Exercise:
Print each line exactly, beginning with the one where "2. [Làm việc" appears and ending at the last line below.

Records:
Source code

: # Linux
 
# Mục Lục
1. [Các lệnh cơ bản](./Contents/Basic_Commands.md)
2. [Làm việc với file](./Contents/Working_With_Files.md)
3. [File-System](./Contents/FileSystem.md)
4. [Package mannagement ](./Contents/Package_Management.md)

Answer space:
2. [Làm việc với file](./Contents/Working_With_Files.md)
3. [File-System](./Contents/FileSystem.md)
4. [Package mannagement ](./Contents/Package_Management.md)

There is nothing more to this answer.